• [TASK DIRECTIONS]:
Using the data below, copy out all lines with the word "décoration".

(Dataset entries)
---*---
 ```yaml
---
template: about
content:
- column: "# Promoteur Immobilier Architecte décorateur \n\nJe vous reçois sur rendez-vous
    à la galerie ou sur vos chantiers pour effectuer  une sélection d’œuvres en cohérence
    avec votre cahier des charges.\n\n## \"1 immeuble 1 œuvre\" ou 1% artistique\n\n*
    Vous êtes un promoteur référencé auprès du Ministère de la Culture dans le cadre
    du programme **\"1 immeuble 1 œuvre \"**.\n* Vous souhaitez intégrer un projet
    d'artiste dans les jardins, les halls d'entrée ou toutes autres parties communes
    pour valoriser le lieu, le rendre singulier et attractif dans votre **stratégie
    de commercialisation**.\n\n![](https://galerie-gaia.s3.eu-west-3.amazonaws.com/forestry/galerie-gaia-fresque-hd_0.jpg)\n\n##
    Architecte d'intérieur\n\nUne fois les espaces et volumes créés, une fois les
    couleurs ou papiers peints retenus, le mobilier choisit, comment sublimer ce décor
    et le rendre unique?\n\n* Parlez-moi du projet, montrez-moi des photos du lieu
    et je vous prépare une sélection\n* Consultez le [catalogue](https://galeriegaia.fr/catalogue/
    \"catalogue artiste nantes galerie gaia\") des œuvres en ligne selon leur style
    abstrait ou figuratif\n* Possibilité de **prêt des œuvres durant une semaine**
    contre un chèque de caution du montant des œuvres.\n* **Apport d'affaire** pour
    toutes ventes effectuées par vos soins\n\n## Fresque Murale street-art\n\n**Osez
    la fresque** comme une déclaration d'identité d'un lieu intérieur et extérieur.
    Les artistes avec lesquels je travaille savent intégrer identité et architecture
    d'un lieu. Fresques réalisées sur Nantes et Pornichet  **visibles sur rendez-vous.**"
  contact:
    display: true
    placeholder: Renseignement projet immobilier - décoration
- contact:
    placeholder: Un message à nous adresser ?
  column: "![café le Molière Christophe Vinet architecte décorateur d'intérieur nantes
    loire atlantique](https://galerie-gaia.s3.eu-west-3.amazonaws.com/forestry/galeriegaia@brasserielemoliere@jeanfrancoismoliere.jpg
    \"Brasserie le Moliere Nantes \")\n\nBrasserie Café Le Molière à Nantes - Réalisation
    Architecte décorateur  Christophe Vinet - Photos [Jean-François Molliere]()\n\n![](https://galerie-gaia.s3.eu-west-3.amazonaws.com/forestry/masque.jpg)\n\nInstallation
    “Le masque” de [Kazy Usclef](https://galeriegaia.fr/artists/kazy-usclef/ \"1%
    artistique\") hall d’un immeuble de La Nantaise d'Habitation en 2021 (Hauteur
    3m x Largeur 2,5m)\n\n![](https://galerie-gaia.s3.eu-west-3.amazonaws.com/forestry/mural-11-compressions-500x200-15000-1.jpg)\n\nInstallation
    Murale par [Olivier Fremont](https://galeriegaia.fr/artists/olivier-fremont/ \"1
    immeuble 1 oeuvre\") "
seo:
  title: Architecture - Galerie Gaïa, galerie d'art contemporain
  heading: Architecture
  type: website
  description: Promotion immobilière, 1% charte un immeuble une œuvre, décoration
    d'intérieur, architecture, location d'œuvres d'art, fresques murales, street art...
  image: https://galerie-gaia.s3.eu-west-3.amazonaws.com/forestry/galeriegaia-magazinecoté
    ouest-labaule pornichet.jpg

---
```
---*---
• [OUTPUT OF THE TASK]:
    placeholder: Renseignement projet immobilier - décoration
  description: Promotion immobilière, 1% charte un immeuble une œuvre, décoration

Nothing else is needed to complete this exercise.